TASK TO CARRY OUT: All lines of the material below that include the string "Computador" are to be copied.

##### GIVEN ENTRIES

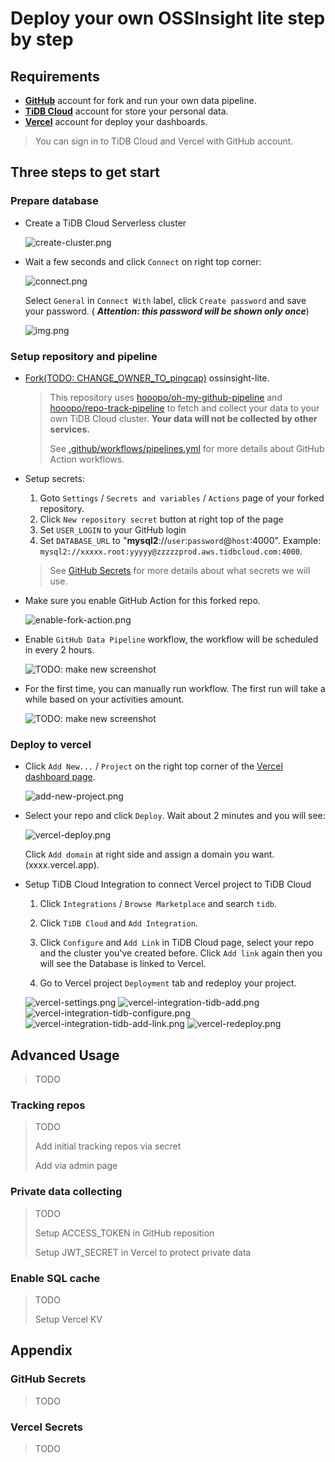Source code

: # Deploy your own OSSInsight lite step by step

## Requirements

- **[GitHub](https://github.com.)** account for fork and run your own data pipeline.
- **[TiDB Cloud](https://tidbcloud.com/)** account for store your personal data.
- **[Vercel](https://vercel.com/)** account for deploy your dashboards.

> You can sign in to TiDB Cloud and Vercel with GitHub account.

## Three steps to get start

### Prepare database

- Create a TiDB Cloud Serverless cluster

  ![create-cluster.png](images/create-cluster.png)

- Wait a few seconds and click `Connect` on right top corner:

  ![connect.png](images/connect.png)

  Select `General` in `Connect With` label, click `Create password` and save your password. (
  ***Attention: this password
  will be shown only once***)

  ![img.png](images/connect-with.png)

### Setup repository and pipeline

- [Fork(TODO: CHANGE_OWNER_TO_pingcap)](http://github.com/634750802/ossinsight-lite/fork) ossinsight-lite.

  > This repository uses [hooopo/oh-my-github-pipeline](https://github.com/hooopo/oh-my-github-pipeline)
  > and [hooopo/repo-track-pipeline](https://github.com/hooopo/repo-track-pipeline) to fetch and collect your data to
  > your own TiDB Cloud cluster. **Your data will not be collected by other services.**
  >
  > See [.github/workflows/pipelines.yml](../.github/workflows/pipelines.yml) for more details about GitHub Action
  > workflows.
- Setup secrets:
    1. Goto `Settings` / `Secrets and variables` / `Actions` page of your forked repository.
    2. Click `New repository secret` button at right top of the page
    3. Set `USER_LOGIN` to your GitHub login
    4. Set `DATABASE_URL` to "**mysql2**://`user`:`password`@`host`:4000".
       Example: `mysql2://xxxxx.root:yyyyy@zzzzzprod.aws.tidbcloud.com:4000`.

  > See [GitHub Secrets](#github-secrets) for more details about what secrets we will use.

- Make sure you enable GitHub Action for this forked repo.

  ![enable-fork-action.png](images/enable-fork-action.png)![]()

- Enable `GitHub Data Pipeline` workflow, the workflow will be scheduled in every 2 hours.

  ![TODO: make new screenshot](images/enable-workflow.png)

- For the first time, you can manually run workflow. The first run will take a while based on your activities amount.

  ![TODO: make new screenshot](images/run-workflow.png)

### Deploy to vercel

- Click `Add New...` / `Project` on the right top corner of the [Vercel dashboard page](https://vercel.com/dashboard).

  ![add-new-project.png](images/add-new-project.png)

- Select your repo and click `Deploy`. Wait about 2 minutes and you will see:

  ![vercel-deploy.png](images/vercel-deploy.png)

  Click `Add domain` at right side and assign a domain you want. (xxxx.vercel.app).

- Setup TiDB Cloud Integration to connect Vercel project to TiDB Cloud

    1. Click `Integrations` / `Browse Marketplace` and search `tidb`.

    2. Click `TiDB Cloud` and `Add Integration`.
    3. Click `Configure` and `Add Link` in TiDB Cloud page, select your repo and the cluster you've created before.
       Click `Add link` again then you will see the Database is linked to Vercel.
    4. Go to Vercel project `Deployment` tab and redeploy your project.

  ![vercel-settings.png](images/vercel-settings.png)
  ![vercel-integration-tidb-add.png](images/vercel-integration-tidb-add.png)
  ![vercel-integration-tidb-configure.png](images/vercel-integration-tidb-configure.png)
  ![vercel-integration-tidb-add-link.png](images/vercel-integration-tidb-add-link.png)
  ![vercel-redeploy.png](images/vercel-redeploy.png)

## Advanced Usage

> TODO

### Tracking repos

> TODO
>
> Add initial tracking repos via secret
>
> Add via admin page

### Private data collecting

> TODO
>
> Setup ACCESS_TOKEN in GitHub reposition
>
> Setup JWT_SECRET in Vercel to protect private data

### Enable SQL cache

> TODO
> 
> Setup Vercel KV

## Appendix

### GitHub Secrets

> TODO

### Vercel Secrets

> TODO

##########
##### GIVEN ENTRIES

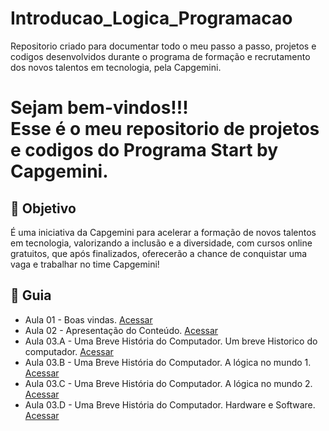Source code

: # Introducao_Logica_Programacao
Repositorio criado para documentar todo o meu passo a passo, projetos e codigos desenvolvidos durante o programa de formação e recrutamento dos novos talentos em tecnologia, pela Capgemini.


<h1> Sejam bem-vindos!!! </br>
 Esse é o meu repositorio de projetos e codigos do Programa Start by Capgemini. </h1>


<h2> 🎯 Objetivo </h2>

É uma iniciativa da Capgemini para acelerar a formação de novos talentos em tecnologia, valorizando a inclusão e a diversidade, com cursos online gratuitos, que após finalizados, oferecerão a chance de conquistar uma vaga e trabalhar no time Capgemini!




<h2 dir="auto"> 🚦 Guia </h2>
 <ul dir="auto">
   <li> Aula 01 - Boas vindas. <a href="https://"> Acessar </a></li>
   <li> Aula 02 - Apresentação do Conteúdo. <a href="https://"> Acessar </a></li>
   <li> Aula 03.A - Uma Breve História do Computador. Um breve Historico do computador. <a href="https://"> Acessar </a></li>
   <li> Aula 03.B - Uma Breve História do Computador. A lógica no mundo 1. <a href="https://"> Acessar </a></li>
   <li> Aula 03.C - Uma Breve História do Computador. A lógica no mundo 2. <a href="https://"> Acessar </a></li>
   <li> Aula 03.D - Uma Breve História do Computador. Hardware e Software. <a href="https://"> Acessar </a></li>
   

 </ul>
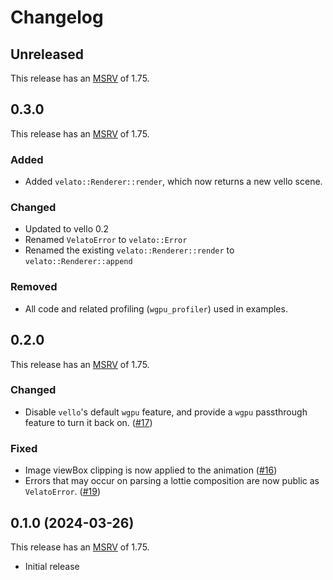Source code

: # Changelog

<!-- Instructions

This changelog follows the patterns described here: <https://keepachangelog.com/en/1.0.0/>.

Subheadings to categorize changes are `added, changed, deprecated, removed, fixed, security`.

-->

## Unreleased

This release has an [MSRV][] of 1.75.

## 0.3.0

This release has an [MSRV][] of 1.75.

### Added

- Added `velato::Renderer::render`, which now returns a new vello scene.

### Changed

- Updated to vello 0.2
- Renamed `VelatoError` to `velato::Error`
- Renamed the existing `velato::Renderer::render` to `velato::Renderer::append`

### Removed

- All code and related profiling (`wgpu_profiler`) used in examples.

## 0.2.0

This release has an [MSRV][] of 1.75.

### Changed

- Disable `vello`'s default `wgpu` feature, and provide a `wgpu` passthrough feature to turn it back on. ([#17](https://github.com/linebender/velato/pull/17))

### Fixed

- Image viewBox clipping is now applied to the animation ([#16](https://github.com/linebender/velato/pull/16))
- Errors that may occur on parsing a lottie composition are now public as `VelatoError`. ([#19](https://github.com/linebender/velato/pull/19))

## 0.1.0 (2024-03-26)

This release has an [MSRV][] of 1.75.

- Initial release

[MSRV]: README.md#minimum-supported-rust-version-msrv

##########
##### GIVEN ENTRIES

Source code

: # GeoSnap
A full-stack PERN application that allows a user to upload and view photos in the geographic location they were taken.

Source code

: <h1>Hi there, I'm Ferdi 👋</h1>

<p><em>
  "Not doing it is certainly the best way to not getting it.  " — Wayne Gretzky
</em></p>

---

##########

FINISHED TASK:
   <li> Aula 03.A - Uma Breve História do Computador. Um breve Historico do computador. <a href="https://"> Acessar </a></li>
   <li> Aula 03.B - Uma Breve História do Computador. A lógica no mundo 1. <a href="https://"> Acessar </a></li>
   <li> Aula 03.C - Uma Breve História do Computador. A lógica no mundo 2. <a href="https://"> Acessar </a></li>
   <li> Aula 03.D - Uma Breve História do Computador. Hardware e Software. <a href="https://"> Acessar </a></li>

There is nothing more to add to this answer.